Collected data:
——

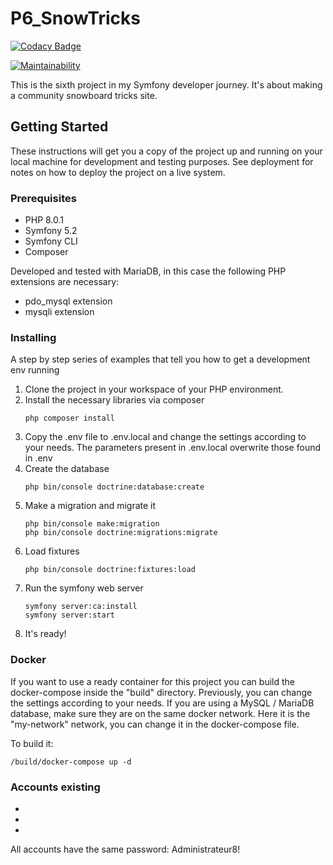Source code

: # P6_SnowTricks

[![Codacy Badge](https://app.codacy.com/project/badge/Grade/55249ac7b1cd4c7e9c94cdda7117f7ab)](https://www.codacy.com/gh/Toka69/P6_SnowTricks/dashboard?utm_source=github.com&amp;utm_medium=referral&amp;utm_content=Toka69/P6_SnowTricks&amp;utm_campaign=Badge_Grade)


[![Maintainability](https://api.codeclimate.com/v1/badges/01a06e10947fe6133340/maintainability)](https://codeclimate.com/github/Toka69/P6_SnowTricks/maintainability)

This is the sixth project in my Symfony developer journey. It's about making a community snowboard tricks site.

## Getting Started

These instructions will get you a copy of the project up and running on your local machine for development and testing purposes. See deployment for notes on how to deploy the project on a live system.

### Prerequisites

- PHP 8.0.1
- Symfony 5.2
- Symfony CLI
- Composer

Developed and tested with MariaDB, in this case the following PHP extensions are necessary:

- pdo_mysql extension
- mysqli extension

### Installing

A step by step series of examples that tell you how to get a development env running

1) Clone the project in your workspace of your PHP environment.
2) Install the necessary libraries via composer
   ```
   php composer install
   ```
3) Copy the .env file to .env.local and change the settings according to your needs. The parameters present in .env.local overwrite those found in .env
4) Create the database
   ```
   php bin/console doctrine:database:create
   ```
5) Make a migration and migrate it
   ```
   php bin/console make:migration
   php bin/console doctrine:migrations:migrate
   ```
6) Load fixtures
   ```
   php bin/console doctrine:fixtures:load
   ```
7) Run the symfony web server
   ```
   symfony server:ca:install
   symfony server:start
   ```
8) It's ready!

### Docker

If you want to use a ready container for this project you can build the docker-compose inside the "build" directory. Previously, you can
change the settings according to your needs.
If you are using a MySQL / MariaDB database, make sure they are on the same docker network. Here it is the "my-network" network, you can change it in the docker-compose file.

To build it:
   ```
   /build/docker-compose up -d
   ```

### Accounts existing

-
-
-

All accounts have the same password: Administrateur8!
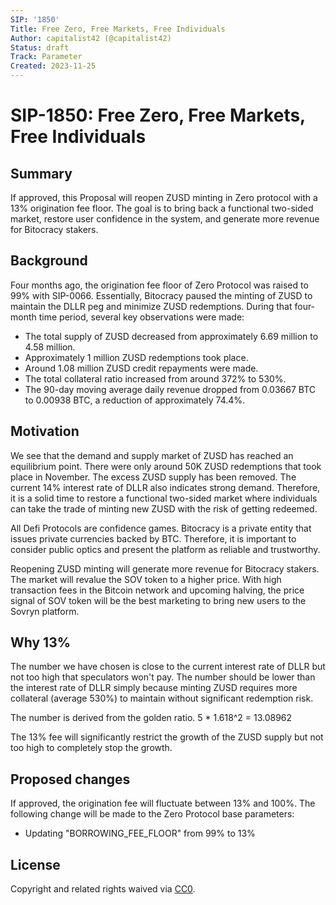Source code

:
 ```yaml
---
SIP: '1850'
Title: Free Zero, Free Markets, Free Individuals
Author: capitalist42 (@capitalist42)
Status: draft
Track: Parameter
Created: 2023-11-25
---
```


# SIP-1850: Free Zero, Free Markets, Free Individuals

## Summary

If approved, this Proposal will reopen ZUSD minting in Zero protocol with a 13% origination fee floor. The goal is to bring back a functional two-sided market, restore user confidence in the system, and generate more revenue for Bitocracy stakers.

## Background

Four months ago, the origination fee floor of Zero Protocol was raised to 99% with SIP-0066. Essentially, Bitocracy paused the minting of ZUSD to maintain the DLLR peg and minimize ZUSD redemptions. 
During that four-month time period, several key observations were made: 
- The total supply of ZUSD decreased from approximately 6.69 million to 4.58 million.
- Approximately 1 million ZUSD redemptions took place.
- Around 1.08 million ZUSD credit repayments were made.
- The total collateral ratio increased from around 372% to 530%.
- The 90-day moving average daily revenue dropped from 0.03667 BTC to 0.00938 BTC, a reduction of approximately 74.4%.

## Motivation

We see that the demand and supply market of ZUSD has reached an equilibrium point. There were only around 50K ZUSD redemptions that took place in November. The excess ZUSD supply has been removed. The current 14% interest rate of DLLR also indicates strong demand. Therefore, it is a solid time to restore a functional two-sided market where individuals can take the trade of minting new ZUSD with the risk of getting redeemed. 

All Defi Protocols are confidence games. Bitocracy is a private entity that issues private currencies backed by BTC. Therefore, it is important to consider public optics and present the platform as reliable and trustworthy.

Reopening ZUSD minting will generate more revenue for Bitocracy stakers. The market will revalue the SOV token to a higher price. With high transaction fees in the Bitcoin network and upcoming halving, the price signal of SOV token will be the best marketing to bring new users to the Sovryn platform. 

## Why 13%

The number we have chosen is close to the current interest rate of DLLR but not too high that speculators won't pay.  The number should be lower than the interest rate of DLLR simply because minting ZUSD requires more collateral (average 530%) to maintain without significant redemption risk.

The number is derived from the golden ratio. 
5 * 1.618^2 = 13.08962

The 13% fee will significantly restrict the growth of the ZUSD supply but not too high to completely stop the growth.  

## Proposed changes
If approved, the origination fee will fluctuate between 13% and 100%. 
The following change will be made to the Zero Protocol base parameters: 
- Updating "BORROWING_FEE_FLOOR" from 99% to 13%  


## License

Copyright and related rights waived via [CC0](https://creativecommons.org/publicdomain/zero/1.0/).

——

About this exercise: The reply should hold exactly the lines above, starting at the line with "These instructions will" and ending at the line with "## Background", and no pictures.

Response area:
These instructions will get you a copy of the project up and running on your local machine for development and testing purposes. See deployment for notes on how to deploy the project on a live system.

### Prerequisites

- PHP 8.0.1
- Symfony 5.2
- Symfony CLI
- Composer

Developed and tested with MariaDB, in this case the following PHP extensions are necessary:

- pdo_mysql extension
- mysqli extension

### Installing

A step by step series of examples that tell you how to get a development env running

1) Clone the project in your workspace of your PHP environment.
2) Install the necessary libraries via composer
   ```
   php composer install
   ```
3) Copy the .env file to .env.local and change the settings according to your needs. The parameters present in .env.local overwrite those found in .env
4) Create the database
   ```
   php bin/console doctrine:database:create
   ```
5) Make a migration and migrate it
   ```
   php bin/console make:migration
   php bin/console doctrine:migrations:migrate
   ```
6) Load fixtures
   ```
   php bin/console doctrine:fixtures:load
   ```
7) Run the symfony web server
   ```
   symfony server:ca:install
   symfony server:start
   ```
8) It's ready!

### Docker

If you want to use a ready container for this project you can build the docker-compose inside the "build" directory. Previously, you can
change the settings according to your needs.
If you are using a MySQL / MariaDB database, make sure they are on the same docker network. Here it is the "my-network" network, you can change it in the docker-compose file.

To build it:
   ```
   /build/docker-compose up -d
   ```

### Accounts existing

-
-
-

All accounts have the same password: Administrateur8!
Source code

:
 ```yaml
---
SIP: '1850'
Title: Free Zero, Free Markets, Free Individuals
Author: capitalist42 (@capitalist42)
Status: draft
Track: Parameter
Created: 2023-11-25
---
```


# SIP-1850: Free Zero, Free Markets, Free Individuals

## Summary

If approved, this Proposal will reopen ZUSD minting in Zero protocol with a 13% origination fee floor. The goal is to bring back a functional two-sided market, restore user confidence in the system, and generate more revenue for Bitocracy stakers.

## Background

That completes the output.